— Task directions —
Keyword search on "html": report each line of the records that contains it.
Input material Block Start
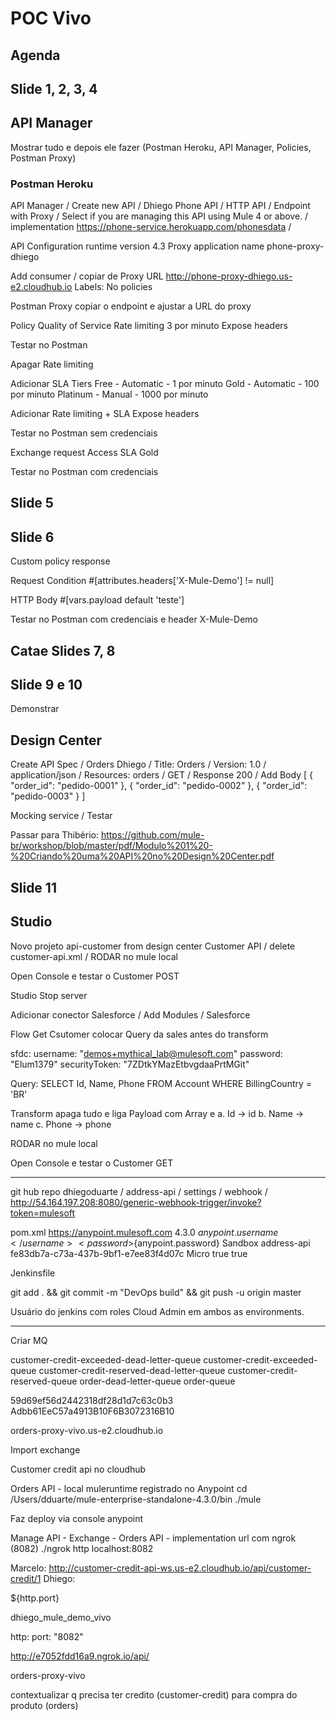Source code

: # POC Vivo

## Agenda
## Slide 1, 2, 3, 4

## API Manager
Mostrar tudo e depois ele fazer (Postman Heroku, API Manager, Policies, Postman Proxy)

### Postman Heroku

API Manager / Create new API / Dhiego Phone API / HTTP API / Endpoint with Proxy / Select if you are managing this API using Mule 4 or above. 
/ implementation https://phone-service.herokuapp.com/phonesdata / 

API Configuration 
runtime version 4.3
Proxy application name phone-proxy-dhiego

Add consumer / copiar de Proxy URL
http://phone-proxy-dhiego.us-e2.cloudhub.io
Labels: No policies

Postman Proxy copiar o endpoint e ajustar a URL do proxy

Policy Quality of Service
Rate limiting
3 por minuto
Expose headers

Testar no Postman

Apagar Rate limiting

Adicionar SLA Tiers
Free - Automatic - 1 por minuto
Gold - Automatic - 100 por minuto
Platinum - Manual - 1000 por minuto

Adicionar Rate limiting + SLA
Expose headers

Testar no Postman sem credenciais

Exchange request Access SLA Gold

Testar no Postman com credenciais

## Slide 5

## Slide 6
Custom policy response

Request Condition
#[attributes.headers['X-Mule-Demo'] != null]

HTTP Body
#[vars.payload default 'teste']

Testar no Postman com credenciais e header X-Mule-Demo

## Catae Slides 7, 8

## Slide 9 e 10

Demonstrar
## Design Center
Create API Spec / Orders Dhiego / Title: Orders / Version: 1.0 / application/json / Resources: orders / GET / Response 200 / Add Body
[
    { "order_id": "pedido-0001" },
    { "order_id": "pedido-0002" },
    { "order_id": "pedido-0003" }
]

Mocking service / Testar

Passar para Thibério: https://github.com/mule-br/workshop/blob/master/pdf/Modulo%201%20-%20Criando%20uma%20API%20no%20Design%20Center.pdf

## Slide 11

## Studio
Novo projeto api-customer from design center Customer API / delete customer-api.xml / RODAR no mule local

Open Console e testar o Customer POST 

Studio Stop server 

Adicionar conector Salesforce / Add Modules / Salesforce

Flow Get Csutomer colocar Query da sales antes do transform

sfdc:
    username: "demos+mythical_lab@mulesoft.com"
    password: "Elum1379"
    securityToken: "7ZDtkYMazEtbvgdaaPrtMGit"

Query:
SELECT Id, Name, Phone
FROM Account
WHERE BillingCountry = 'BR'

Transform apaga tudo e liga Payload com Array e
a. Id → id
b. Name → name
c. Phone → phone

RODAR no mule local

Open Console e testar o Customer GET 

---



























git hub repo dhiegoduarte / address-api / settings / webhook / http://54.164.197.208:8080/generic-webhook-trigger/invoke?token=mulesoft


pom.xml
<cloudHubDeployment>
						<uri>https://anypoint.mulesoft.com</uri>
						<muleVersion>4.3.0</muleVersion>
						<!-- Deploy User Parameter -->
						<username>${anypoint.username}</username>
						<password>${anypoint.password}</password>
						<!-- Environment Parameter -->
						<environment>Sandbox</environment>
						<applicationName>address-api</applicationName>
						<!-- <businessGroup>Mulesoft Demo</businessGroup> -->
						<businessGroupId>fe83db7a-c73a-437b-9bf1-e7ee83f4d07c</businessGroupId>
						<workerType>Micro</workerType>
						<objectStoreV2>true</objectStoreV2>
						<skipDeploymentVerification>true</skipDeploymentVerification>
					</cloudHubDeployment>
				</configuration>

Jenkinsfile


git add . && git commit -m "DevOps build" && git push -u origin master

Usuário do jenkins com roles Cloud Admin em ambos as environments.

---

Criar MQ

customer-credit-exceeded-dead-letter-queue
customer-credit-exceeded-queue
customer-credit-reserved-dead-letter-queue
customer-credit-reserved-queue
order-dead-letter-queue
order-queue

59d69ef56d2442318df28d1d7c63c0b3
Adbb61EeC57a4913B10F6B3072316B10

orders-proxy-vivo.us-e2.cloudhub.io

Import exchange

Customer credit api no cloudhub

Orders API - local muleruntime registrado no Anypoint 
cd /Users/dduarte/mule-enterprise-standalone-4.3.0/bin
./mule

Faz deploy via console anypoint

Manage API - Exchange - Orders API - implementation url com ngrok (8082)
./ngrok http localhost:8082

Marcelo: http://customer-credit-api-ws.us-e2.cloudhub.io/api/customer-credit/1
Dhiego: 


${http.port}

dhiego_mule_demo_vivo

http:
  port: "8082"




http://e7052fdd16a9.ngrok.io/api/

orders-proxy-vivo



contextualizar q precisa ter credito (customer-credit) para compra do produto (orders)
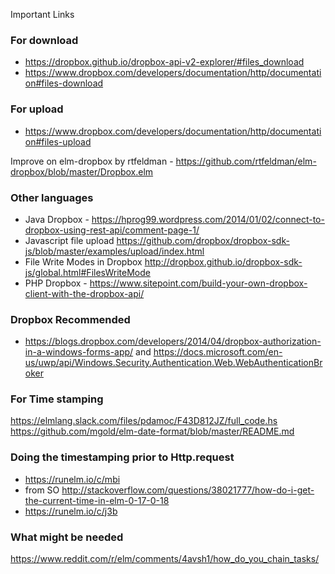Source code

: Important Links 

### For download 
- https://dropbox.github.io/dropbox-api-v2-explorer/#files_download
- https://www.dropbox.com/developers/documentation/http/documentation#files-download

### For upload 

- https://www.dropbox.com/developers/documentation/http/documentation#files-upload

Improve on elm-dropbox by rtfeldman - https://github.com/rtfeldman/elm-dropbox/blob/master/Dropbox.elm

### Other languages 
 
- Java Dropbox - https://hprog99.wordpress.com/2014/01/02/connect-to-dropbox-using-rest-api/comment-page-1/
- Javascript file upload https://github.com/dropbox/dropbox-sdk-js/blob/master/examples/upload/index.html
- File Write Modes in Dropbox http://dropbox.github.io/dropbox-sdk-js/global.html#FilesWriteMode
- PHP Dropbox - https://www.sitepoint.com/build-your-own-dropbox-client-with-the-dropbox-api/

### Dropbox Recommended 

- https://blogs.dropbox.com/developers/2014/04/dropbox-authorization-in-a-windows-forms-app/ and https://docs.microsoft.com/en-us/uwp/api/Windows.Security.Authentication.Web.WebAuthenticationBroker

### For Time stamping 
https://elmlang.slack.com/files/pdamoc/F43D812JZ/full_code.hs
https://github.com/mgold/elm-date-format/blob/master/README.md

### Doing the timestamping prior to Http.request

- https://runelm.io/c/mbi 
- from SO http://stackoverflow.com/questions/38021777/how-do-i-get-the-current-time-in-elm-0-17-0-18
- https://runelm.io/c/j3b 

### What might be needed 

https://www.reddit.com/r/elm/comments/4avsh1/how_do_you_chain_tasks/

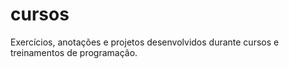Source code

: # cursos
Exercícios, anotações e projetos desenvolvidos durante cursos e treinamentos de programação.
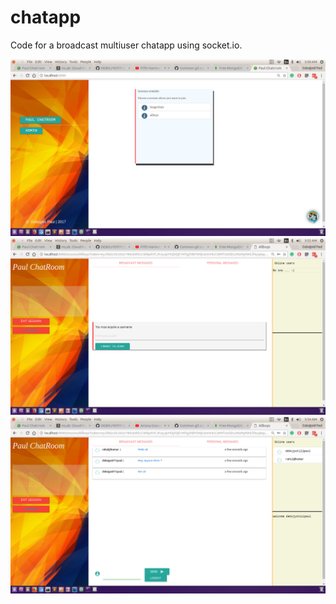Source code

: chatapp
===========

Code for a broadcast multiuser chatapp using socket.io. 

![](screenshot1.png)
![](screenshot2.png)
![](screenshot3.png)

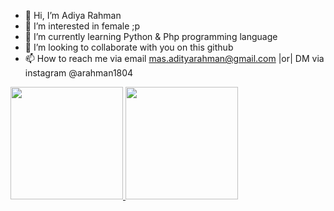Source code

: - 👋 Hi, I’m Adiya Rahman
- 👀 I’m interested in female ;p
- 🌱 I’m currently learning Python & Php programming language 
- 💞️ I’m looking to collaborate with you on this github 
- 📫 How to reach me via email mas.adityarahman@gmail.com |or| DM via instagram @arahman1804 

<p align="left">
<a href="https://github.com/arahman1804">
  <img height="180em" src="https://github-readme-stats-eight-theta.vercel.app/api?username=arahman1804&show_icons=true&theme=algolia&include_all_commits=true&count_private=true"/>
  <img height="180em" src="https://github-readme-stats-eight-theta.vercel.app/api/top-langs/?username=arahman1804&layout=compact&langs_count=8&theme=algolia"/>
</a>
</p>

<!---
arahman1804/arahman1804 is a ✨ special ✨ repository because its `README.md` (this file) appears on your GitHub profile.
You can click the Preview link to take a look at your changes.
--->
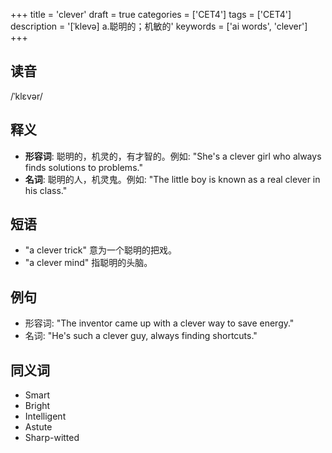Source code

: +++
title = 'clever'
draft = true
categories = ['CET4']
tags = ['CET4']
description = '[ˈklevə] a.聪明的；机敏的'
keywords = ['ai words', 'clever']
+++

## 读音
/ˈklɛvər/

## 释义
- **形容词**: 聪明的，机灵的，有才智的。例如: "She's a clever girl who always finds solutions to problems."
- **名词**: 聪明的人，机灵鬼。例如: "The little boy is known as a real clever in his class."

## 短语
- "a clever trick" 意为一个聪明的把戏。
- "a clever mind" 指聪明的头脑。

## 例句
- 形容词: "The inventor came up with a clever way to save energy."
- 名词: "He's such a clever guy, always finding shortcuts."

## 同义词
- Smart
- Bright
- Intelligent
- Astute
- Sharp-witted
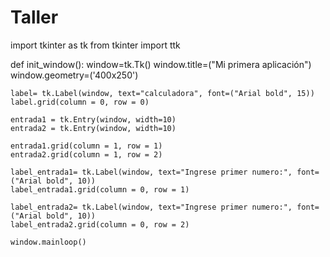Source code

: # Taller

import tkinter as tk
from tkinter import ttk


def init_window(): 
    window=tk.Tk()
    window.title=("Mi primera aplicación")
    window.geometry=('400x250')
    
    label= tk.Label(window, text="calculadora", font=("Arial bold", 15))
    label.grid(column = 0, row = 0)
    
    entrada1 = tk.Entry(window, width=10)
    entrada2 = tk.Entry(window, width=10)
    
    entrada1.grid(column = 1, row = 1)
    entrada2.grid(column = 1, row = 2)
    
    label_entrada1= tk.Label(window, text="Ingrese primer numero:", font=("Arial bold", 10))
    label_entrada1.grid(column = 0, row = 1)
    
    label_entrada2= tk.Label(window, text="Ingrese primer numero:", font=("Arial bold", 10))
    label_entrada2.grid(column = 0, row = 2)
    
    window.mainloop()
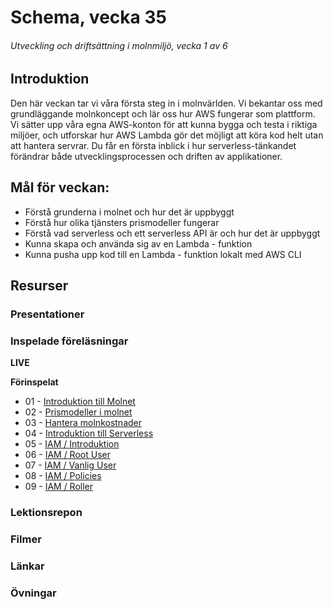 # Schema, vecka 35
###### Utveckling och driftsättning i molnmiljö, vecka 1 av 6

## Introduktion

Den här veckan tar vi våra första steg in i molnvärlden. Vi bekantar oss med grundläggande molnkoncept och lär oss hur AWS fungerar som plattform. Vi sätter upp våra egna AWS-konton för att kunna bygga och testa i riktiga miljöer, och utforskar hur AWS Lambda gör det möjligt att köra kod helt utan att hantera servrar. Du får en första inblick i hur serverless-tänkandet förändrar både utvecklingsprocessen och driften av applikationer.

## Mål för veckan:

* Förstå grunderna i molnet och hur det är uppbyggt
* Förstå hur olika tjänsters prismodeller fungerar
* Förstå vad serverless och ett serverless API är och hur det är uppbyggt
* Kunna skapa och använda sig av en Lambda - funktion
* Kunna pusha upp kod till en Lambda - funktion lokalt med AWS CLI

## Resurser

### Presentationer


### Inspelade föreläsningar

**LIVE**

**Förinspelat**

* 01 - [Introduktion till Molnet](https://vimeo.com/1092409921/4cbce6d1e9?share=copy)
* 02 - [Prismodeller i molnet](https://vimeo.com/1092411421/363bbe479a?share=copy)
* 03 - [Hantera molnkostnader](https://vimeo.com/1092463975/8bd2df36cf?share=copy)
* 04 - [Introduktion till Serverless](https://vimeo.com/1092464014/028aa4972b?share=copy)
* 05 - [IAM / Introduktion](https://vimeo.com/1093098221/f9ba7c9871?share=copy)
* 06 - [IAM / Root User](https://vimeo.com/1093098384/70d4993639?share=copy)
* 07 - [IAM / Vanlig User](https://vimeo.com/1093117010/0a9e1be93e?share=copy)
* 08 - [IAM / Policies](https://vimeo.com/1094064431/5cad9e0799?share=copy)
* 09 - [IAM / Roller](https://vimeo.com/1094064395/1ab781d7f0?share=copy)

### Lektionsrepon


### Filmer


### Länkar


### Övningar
Input material Block End
— Finished task —
- Javascript file upload https://github.com/dropbox/dropbox-sdk-js/blob/master/examples/upload/index.html
- File Write Modes in Dropbox http://dropbox.github.io/dropbox-sdk-js/global.html#FilesWriteMode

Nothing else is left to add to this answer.